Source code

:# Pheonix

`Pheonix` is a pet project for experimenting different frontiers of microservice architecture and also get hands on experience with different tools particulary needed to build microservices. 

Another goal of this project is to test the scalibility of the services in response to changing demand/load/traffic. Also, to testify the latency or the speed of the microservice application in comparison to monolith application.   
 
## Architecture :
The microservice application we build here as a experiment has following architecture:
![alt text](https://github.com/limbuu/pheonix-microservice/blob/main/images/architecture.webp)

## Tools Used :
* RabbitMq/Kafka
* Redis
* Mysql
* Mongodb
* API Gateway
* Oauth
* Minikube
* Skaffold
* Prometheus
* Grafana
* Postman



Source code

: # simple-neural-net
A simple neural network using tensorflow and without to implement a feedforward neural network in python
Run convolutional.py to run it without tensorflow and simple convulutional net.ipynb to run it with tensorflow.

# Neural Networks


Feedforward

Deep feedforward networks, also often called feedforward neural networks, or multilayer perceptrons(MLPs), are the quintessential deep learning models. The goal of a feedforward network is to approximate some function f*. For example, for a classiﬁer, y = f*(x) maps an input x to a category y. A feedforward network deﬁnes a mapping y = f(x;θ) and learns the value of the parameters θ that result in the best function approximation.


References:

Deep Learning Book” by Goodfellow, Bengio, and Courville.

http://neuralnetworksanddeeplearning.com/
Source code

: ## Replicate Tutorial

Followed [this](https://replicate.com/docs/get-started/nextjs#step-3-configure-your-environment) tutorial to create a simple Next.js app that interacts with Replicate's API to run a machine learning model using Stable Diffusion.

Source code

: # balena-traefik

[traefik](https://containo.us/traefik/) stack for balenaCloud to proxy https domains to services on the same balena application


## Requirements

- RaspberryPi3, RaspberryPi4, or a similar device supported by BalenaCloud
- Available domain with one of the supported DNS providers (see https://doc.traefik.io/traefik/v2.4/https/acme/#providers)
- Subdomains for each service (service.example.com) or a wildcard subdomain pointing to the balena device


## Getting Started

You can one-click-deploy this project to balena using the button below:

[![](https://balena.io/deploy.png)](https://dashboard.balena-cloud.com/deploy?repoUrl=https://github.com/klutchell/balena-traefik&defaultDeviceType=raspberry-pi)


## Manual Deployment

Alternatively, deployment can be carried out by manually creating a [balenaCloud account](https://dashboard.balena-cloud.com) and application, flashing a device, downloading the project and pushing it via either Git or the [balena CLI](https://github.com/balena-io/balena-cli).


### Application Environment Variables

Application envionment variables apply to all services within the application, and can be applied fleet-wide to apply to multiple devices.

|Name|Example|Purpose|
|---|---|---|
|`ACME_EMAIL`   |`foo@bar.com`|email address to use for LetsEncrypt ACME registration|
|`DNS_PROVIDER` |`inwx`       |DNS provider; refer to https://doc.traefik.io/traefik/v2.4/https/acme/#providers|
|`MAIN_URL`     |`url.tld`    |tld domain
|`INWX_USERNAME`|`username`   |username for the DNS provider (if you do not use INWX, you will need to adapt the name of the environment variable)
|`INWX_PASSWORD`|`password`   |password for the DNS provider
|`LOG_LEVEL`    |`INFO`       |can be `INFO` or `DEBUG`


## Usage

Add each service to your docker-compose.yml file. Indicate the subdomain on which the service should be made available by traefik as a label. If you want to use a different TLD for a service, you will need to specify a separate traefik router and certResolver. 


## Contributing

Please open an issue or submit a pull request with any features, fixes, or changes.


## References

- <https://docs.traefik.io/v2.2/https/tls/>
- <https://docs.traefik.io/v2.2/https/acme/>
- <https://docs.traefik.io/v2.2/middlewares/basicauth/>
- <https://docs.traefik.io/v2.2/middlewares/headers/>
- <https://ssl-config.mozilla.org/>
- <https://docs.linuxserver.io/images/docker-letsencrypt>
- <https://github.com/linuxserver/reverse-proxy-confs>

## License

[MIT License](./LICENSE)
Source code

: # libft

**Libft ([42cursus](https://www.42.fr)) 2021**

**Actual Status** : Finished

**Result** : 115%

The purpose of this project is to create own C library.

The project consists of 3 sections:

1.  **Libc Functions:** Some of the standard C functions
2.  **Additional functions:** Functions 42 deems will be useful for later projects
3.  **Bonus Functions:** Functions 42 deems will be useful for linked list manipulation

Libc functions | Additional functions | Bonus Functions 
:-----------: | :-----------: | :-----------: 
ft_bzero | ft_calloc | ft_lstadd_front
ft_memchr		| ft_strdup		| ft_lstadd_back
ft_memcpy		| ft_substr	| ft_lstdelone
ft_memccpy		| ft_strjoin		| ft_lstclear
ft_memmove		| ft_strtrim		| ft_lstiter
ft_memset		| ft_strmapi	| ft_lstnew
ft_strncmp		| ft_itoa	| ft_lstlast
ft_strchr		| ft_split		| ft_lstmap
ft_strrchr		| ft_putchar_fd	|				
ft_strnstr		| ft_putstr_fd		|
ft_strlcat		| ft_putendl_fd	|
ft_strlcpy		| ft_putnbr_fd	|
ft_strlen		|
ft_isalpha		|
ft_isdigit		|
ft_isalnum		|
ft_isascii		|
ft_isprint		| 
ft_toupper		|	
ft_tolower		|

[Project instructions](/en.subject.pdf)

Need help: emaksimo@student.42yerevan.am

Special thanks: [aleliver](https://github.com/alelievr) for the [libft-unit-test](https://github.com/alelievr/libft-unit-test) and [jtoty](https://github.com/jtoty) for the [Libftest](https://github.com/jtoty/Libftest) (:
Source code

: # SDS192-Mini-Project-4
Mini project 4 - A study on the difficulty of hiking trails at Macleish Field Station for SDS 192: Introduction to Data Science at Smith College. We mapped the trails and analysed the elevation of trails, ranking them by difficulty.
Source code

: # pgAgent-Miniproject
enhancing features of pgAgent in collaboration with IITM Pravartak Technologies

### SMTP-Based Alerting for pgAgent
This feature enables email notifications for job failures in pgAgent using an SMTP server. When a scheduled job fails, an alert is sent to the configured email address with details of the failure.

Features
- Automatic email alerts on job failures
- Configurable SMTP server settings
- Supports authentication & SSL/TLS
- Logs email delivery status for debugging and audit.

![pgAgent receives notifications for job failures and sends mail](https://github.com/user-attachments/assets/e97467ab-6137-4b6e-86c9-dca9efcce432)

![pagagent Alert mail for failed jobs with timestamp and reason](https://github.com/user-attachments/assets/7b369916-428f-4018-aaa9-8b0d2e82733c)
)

▶ _Your goal_
If a line comes after the one that contains "to build microservices.", leave it out; return every line of the entries up to that point exactly, starting with the first, with that line included.

▶ _Task solution_
Source code

:# Pheonix

`Pheonix` is a pet project for experimenting different frontiers of microservice architecture and also get hands on experience with different tools particulary needed to build microservices. 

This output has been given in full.